Operacja „Adolphus”
W mroźną, zimową noc z 15 na 16 lutego 1941 roku z pokładu brytyjskiego, dwusilnikowego średniego bombowca Armstrong Whitworth Whitley o numerze Z-6473 pilotowanego przez F/L Keast’a z 419.
Eskadry do zadań specjalnych w ramach operacji „Adolphus” zostali zrzuceni pod Dębowcem koło Skoczowa: rotmistrz Józef Zabielski ps. „Żbik” i major Stanisław Krzymowski ps. „Kostka” cichociemni oraz bombardier Czesław Raczkowski ps. „Orkan” kurier. Spadochroniarze mieli być zrzuceni na terenie Generalnego Gubernatorstwa w okolicach Włoszczowej. Jednak w obawie, że zabraknie paliwa na powrót do bazy, pilot zrzucił skoczków, nie informując ich o tym, na innym terenie, gdzie nikt ich nie oczekiwał.
Zrzut odbył się w rejonie m. Dębowiec, która w czasie drugiej wojny światowej znalazł się w granicach III Rzeszy. Bombowiec, by uzyskać miejsce dla dodatkowych zbiorników paliwa miał wymontowany system grzewczy. Z tego powodu skoczkom dokuczało przeraźliwe zimno, które starali się złagodzić łykami whisky. Sam skok okazał się także skomplikowany, przyszłych skoczków uczono skakać przez otwór w podłodze a okazało się, że samolot ma drzwi z boku.
W trakcie lądowania, na lodzie pokrywającym staw, Zabielski uszkodził staw skokowy i śródstopie. Na zrzutowisku odnalazł się z Raczkowskim. Niespełna wówczas 7-letni mieszkaniec Dębowca, Emil Steller, przewiózł bryczką pierwszych zrzuconych Cichociemnych do odległego o 15 km dworca kolejowego w Skoczowie.
– Miałem wtedy 6,5 roku. Nie bałem się, byłem odważny, bo podczas wojny dzieci musiały takie być. Pojechałem ja, bo macocha bardziej bała się o ojca niż o mnie. Jego mógł wypatrzyć patrol niemiecki. Za to groził Oświęcim. Niemcy szukali tych, którzy pomogli Cichociemnym, ale nie trafili do nas – wspominał po latach Emil Steller. Zabielski i Raczkowski dalej pojechali pociągiem do Bielska-Białej, gdzie się rozdzielili. Osobno przekraczali granicę Generalnego Gubernatorstwa.

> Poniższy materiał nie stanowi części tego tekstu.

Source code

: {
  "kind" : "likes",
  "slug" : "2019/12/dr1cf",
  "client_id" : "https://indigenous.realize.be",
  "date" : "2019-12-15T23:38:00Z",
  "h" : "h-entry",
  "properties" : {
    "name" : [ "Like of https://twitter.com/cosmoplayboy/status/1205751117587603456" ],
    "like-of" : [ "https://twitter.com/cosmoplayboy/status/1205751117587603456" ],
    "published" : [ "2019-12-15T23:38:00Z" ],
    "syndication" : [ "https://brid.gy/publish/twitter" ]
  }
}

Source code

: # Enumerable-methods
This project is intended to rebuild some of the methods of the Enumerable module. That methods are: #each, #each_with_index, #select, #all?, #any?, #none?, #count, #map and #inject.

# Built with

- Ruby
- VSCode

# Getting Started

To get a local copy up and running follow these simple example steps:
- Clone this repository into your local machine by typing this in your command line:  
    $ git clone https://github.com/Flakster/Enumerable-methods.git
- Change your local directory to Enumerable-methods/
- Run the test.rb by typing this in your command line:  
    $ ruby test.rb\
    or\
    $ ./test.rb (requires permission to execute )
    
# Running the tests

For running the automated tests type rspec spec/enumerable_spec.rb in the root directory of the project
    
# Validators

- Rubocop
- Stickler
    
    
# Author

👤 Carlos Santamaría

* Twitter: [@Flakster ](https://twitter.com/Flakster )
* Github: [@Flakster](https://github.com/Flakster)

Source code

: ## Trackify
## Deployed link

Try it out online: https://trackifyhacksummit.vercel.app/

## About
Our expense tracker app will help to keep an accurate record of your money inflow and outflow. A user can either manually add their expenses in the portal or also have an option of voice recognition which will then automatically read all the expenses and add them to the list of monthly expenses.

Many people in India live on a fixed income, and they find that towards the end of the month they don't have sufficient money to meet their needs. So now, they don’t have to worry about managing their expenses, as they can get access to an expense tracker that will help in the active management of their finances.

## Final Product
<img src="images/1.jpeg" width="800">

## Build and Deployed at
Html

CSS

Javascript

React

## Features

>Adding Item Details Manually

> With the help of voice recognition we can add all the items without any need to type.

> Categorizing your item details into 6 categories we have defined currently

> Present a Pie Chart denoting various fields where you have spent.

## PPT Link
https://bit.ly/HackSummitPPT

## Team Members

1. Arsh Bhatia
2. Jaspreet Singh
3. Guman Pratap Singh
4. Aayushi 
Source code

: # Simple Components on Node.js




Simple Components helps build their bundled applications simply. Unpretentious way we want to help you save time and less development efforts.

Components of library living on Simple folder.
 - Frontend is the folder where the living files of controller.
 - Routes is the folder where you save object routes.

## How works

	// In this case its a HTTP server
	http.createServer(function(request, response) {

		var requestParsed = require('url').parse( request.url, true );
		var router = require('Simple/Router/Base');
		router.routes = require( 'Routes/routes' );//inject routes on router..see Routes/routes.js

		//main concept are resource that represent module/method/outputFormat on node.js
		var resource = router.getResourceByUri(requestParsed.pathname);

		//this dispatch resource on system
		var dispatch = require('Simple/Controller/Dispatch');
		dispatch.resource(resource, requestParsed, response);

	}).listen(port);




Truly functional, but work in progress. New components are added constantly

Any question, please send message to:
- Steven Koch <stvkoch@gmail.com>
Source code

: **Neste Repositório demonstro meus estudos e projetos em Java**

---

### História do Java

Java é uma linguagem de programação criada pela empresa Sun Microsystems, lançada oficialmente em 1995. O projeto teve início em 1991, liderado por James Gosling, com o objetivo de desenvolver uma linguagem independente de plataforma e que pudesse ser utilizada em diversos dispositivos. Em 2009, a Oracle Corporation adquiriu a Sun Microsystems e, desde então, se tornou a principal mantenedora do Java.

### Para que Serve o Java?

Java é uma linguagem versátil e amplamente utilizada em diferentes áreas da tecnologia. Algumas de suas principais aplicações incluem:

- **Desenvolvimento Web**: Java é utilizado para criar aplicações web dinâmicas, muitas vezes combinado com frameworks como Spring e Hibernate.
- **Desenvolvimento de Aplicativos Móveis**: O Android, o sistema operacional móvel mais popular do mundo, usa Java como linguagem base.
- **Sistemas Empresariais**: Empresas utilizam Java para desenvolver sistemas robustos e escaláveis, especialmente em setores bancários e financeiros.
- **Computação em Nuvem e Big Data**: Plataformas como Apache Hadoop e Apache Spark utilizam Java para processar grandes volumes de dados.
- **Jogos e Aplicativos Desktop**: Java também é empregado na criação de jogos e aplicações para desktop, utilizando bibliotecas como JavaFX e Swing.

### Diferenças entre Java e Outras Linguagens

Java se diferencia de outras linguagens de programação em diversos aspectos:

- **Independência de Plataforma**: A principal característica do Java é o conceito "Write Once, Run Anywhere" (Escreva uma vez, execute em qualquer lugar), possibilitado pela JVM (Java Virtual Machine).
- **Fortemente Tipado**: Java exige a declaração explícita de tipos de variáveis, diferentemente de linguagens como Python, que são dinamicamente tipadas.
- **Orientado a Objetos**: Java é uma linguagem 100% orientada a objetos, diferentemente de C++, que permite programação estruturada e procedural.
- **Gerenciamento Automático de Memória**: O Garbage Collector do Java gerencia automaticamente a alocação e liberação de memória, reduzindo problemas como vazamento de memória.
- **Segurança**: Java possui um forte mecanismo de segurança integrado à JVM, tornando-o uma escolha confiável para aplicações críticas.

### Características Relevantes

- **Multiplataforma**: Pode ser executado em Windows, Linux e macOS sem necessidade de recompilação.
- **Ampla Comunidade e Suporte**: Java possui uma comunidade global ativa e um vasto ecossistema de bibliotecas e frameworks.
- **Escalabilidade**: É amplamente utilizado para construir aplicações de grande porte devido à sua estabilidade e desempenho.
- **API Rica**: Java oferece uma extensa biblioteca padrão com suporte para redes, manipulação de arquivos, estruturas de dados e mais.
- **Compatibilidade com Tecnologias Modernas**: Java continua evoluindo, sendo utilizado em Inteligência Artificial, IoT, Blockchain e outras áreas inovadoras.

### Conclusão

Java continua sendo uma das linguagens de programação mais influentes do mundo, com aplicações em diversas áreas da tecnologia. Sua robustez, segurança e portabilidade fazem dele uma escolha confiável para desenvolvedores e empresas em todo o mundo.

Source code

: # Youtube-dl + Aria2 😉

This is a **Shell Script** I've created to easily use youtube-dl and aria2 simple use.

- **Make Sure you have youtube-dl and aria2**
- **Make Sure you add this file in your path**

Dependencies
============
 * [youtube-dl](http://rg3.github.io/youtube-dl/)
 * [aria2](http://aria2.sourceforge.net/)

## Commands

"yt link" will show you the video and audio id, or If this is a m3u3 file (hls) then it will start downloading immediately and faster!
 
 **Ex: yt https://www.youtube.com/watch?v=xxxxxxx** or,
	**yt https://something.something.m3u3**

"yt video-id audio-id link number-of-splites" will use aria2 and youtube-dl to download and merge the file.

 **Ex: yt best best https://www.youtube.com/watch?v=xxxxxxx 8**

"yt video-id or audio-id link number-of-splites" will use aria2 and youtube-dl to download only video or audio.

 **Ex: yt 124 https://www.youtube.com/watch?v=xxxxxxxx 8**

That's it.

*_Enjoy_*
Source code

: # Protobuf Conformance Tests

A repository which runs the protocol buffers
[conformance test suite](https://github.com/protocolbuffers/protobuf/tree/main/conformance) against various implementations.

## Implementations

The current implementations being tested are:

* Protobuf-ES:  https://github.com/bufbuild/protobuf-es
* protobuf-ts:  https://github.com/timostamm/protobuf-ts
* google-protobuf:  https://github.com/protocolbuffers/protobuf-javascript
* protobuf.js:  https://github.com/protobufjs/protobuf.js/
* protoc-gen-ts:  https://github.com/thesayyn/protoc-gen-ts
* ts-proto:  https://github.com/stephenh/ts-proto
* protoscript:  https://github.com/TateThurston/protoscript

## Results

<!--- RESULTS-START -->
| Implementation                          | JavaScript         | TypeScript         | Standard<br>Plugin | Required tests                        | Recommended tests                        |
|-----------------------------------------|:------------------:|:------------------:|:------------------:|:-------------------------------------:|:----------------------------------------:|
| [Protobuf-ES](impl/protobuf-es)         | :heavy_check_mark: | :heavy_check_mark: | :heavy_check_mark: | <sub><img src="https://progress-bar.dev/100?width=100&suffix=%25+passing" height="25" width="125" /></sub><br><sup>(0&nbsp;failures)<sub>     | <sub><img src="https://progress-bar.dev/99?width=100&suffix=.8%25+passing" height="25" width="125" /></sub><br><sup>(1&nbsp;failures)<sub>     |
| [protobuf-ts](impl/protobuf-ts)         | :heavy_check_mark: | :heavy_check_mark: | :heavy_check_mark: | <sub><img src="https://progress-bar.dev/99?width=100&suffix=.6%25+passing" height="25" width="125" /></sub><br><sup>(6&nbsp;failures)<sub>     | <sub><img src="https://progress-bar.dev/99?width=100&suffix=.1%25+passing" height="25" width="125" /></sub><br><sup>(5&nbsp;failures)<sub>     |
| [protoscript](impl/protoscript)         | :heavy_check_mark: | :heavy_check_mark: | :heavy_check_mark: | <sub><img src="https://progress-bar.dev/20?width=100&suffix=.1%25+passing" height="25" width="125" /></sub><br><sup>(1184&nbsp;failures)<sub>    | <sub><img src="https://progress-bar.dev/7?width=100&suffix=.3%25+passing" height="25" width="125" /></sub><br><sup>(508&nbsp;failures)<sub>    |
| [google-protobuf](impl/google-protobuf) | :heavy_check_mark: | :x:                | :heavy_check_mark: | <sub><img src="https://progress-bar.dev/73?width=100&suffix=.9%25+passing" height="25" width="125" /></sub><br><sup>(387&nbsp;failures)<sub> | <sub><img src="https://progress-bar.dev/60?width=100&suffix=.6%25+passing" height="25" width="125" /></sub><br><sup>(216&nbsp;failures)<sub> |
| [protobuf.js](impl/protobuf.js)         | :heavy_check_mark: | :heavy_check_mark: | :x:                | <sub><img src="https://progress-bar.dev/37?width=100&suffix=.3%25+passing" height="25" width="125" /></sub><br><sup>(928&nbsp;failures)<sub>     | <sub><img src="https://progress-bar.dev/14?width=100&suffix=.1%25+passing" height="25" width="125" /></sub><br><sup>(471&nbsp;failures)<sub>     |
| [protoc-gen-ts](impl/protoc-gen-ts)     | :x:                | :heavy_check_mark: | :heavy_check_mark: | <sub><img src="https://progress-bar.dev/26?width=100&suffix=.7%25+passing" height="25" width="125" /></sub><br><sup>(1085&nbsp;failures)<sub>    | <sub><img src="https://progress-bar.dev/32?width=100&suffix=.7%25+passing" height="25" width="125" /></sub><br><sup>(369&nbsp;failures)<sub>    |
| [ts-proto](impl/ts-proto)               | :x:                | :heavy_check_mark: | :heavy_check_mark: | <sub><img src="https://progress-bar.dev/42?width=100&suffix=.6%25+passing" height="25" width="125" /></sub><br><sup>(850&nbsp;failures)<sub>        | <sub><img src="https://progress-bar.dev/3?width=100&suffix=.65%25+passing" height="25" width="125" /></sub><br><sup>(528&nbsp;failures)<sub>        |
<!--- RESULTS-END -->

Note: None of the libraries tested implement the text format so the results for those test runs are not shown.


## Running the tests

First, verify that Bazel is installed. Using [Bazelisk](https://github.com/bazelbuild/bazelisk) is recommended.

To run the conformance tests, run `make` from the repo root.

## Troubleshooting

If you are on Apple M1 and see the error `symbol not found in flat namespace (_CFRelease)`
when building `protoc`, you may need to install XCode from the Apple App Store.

Krzymowski i Zabielski dotarli do Warszawy. Później zameldował się tam również Raczkowski, którego Niemcy zatrzymali podczas przekraczania granicy. Uznali go za przemytnika i uwięzili w Wadowicach. Nawiązał on kontakt z Batalionami Chłopskimi. Został wykupiony z więzienia. Byli to pierwsi spadochroniarze-cichociemni Związku Walki Zbrojnej, późniejszej Armii Krajowej do walki w okupowanej Polsce.
W sumie przeszkolono 606 Polaków. Skoczyło do kraju 316, w tym jedna kobieta: Elżbieta Zawacka pseudonim „Zo”. Przybywali nocą gdyż byli uczeni siać dywersję i zabijać wrogów Ojczyzny po cichu. Zostali zapamiętani w historii, jako Cichociemni.